Back in late 2019, I started to look into solo roleplaying games as a way to indulge my hobby. At the time, I wanted to play something Star Wars-y, with a lone character having adventures in the galaxy, so I wrote the basics of a system to let me play such a game using a journaling format. After I’d done all the work, though, I shelved the game.
Last fall, I got back into hiking as a serious endeavor. It’s an activity I greatly enjoy, one that I can do by myself or with my daughters, and an excellent way to deal with the stress of being a nurse during a pandemic year. I absolutely love connecting with nature, and hiking is the perfect vehicle for that, a natural evolution of the journey I already was on to be more mindful of nature, and live a more sustainable life.
I learned about thru-hiking, the act of hiking long-distance trails, and in doing so, fell in love with the Appalachian Trail. On its way from Georgia to Maine, it cuts across Pennsylvania, just to the north of me, and dreams of thru-hiking the AT didn’t take long to bloom. Going on a 6-month hike away from my family and responsibilities isn’t something I can do right now, though, so along with watching thru-hiking YouTube videos, and reading hiking memoirs, I wondered how else I could nurture that dream. Then I remembered my shelved game.
I’m always looking for ways to blend my interests, and the idea was born to make a hiking-themed game using the system I had created for the solo space opera game. I thought about it, mulled it over, tweaked it in my head, and then I sat down to write; three weeks later, I had a finished game, THRU-HIKER.
That’s why I wrote THRU-HIKER, because I needed a game to help me daydream of thru-hiking, and because I knew I wasn’t the only one.

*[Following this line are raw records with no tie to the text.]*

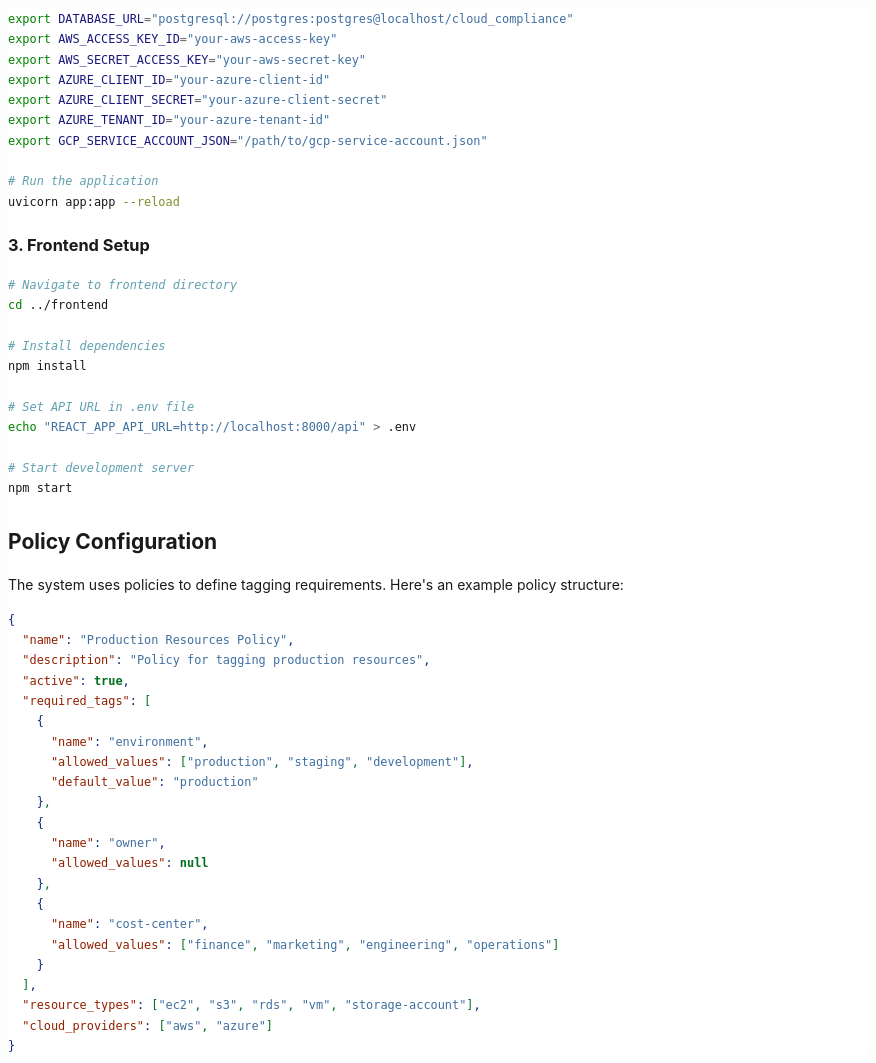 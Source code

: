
 ```bash
export DATABASE_URL="postgresql://postgres:postgres@localhost/cloud_compliance"
export AWS_ACCESS_KEY_ID="your-aws-access-key"
export AWS_SECRET_ACCESS_KEY="your-aws-secret-key"
export AZURE_CLIENT_ID="your-azure-client-id"
export AZURE_CLIENT_SECRET="your-azure-client-secret"
export AZURE_TENANT_ID="your-azure-tenant-id"
export GCP_SERVICE_ACCOUNT_JSON="/path/to/gcp-service-account.json"

# Run the application
uvicorn app:app --reload
```

### 3. Frontend Setup

```bash
# Navigate to frontend directory
cd ../frontend

# Install dependencies
npm install

# Set API URL in .env file
echo "REACT_APP_API_URL=http://localhost:8000/api" > .env

# Start development server
npm start
```

## Policy Configuration

The system uses policies to define tagging requirements. Here's an example policy structure:

```json
{
  "name": "Production Resources Policy",
  "description": "Policy for tagging production resources",
  "active": true,
  "required_tags": [
    {
      "name": "environment",
      "allowed_values": ["production", "staging", "development"],
      "default_value": "production"
    },
    {
      "name": "owner",
      "allowed_values": null
    },
    {
      "name": "cost-center",
      "allowed_values": ["finance", "marketing", "engineering", "operations"]
    }
  ],
  "resource_types": ["ec2", "s3", "rds", "vm", "storage-account"],
  "cloud_providers": ["aws", "azure"]
}
```
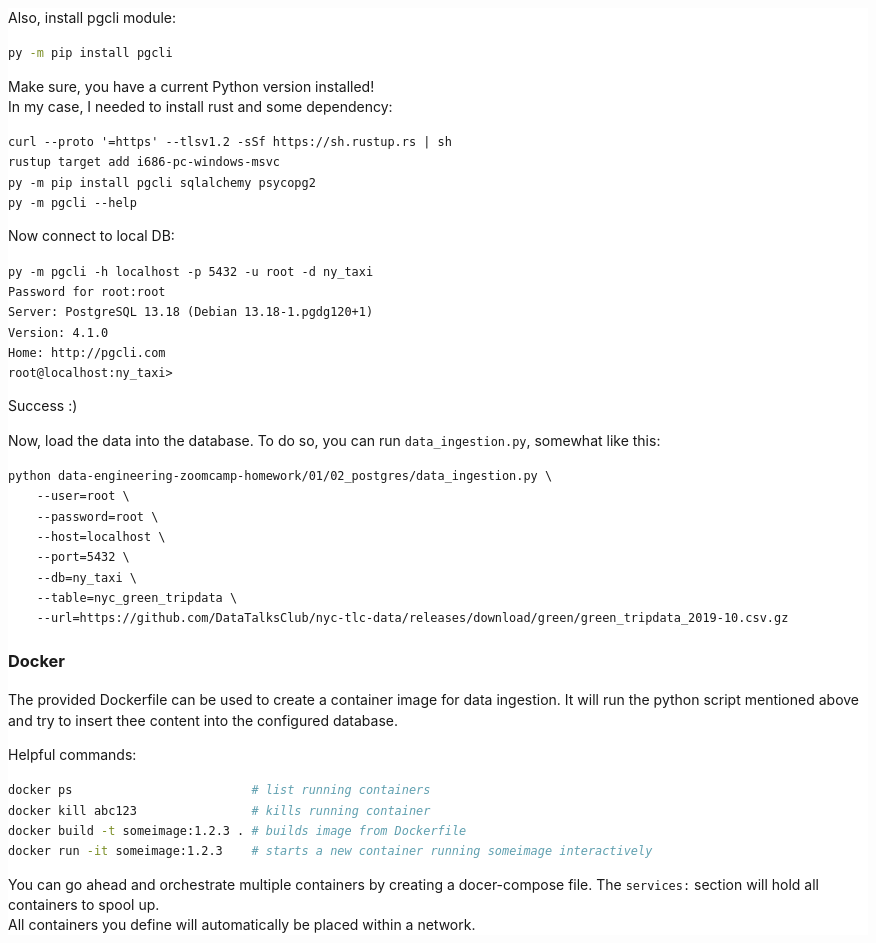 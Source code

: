 Also, install pgcli module:
```bash
py -m pip install pgcli
```

Make sure, you have a current Python version installed!  
In my case, I needed to install rust and some dependency:
```
curl --proto '=https' --tlsv1.2 -sSf https://sh.rustup.rs | sh
rustup target add i686-pc-windows-msvc
py -m pip install pgcli sqlalchemy psycopg2
py -m pgcli --help
```
Now connect to local DB:
```
py -m pgcli -h localhost -p 5432 -u root -d ny_taxi
Password for root:root
Server: PostgreSQL 13.18 (Debian 13.18-1.pgdg120+1)
Version: 4.1.0
Home: http://pgcli.com
root@localhost:ny_taxi>

```
Success :) 

Now, load the data into the database. To do so, you can run `data_ingestion.py`, somewhat like this:
```
python data-engineering-zoomcamp-homework/01/02_postgres/data_ingestion.py \
    --user=root \
    --password=root \
    --host=localhost \
    --port=5432 \
    --db=ny_taxi \
    --table=nyc_green_tripdata \
    --url=https://github.com/DataTalksClub/nyc-tlc-data/releases/download/green/green_tripdata_2019-10.csv.gz
```

### Docker
The provided Dockerfile can be used to create a container image for data ingestion. It will run the python script mentioned above and try to insert thee content into the configured database.

Helpful commands:
```bash
docker ps                         # list running containers
docker kill abc123                # kills running container
docker build -t someimage:1.2.3 . # builds image from Dockerfile
docker run -it someimage:1.2.3    # starts a new container running someimage interactively
```

You can go ahead and orchestrate multiple containers by creating a docer-compose file.
The `services:` section will hold all containers to spool up.  
All containers you define will automatically be placed within a network.
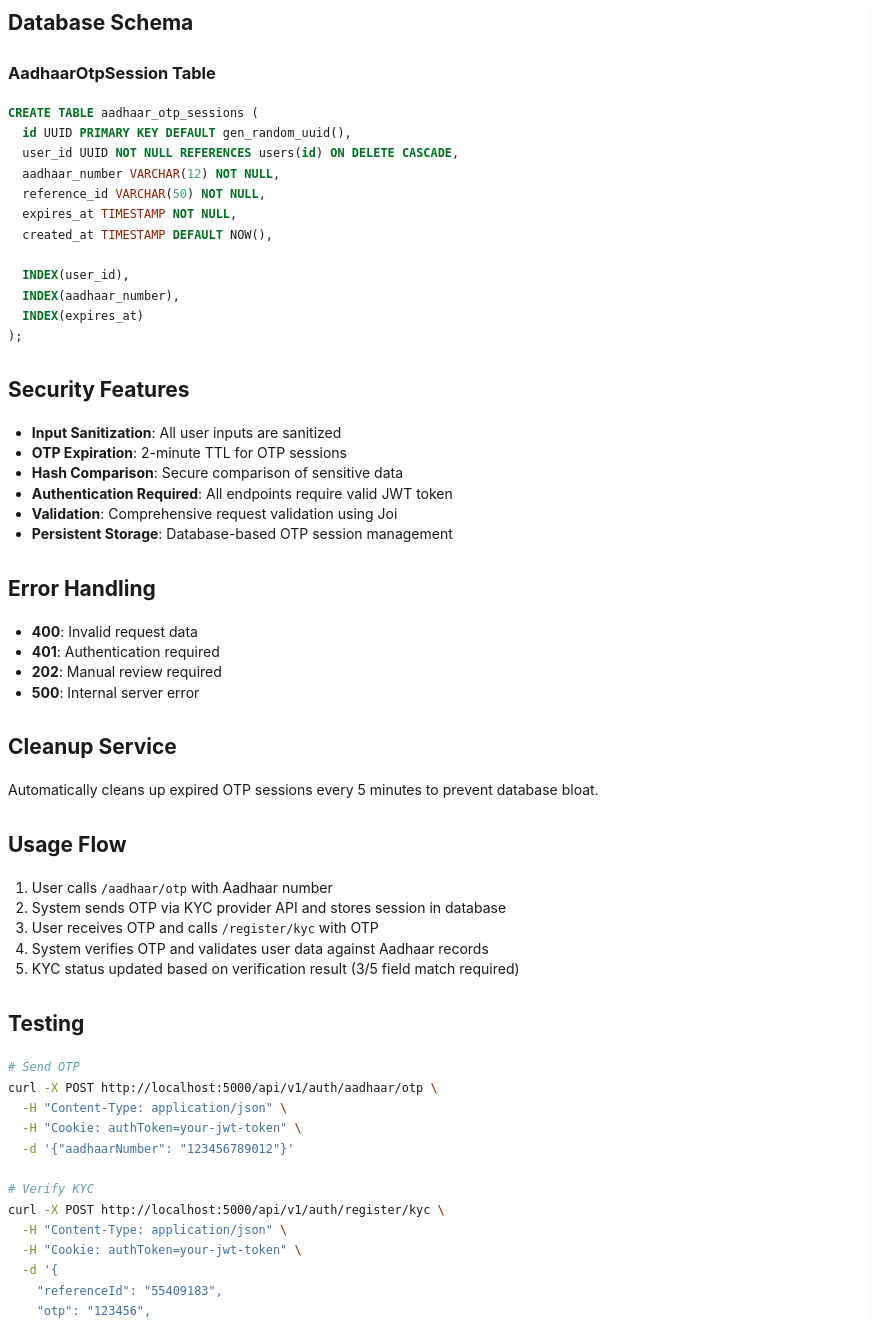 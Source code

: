 ## Database Schema

### AadhaarOtpSession Table
```sql
CREATE TABLE aadhaar_otp_sessions (
  id UUID PRIMARY KEY DEFAULT gen_random_uuid(),
  user_id UUID NOT NULL REFERENCES users(id) ON DELETE CASCADE,
  aadhaar_number VARCHAR(12) NOT NULL,
  reference_id VARCHAR(50) NOT NULL,
  expires_at TIMESTAMP NOT NULL,
  created_at TIMESTAMP DEFAULT NOW(),
  
  INDEX(user_id),
  INDEX(aadhaar_number),
  INDEX(expires_at)
);
```

## Security Features

- **Input Sanitization**: All user inputs are sanitized
- **OTP Expiration**: 2-minute TTL for OTP sessions
- **Hash Comparison**: Secure comparison of sensitive data
- **Authentication Required**: All endpoints require valid JWT token
- **Validation**: Comprehensive request validation using Joi
- **Persistent Storage**: Database-based OTP session management

## Error Handling

- **400**: Invalid request data
- **401**: Authentication required
- **202**: Manual review required
- **500**: Internal server error

## Cleanup Service

Automatically cleans up expired OTP sessions every 5 minutes to prevent database bloat.

## Usage Flow

1. User calls `/aadhaar/otp` with Aadhaar number
2. System sends OTP via KYC provider API and stores session in database
3. User receives OTP and calls `/register/kyc` with OTP
4. System verifies OTP and validates user data against Aadhaar records
5. KYC status updated based on verification result (3/5 field match required)

## Testing

```bash
# Send OTP
curl -X POST http://localhost:5000/api/v1/auth/aadhaar/otp \
  -H "Content-Type: application/json" \
  -H "Cookie: authToken=your-jwt-token" \
  -d '{"aadhaarNumber": "123456789012"}'

# Verify KYC
curl -X POST http://localhost:5000/api/v1/auth/register/kyc \
  -H "Content-Type: application/json" \
  -H "Cookie: authToken=your-jwt-token" \
  -d '{
    "referenceId": "55409183",
    "otp": "123456",
```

I’m writing this from a small barn-turned-cabin warmed by a wood-burning stove, the only sounds those of my wife turning the pages on her book, the crackling of the fire, and my daughters thinking out loud what colors they want to paint their doggie-shaped crafts (pink and black are the clear winners). Outside, a foot of snow stretches over the open field all around us, a beautiful carpet of frozen white. I’m living my snowy cabin dreams and I love it.
We took this much-needed vacation despite the heavy snow of a couple days prior because, honestly, the worst-case scenario being us getting snowed in didn’t seem that bad at all. Both my wife and I desperately needed this vacation, and we were rewarded with perfect winter weather. As a bedside nurse at a hospital, the last few months have been busy and downright brutal at times, and I’ve been running on fumes for too long.
Coming to the cabin has been the much-needed reset I needed. I was feeling as if the weight world was on my shoulders, and it’s been good to let the that go. At the very least (though quite importantly) I don’t feel physically ill thinking about having to go back to work next week. Regularly spaced days off at home help to keep the doldrums at bay, but it takes something a bit more drastic, like this winter vacation, to purge all that toxicity and start anew.
In that spirit, I’m taking the opportunity to carry that reset to other areas of my life. Without making a big fuss about it or any grand declarations, I’m recommitting to eating more in-tune with nature, to following more sustainable practices, to being more active. I didn’t exactly stop doing these things, but I certainly slowed down and compromised a lot more. I felt better overall while I was living those practices and ideals, so I know I can do it, and the benefits that come along with them.
I’m also resetting my personal projects arena to simplify and consolidate my creative work. I’m relaunching my blog and general online home under the “brand” DanielHighmoon.com. This will bring together my YouTube channel, my blog, and my written work in all genres, with Highmoon Press continuing to be the publishing imprint. My first project of 2021 will be the flagship of this new identity as I bring together all my different interests into a more synergistic whole.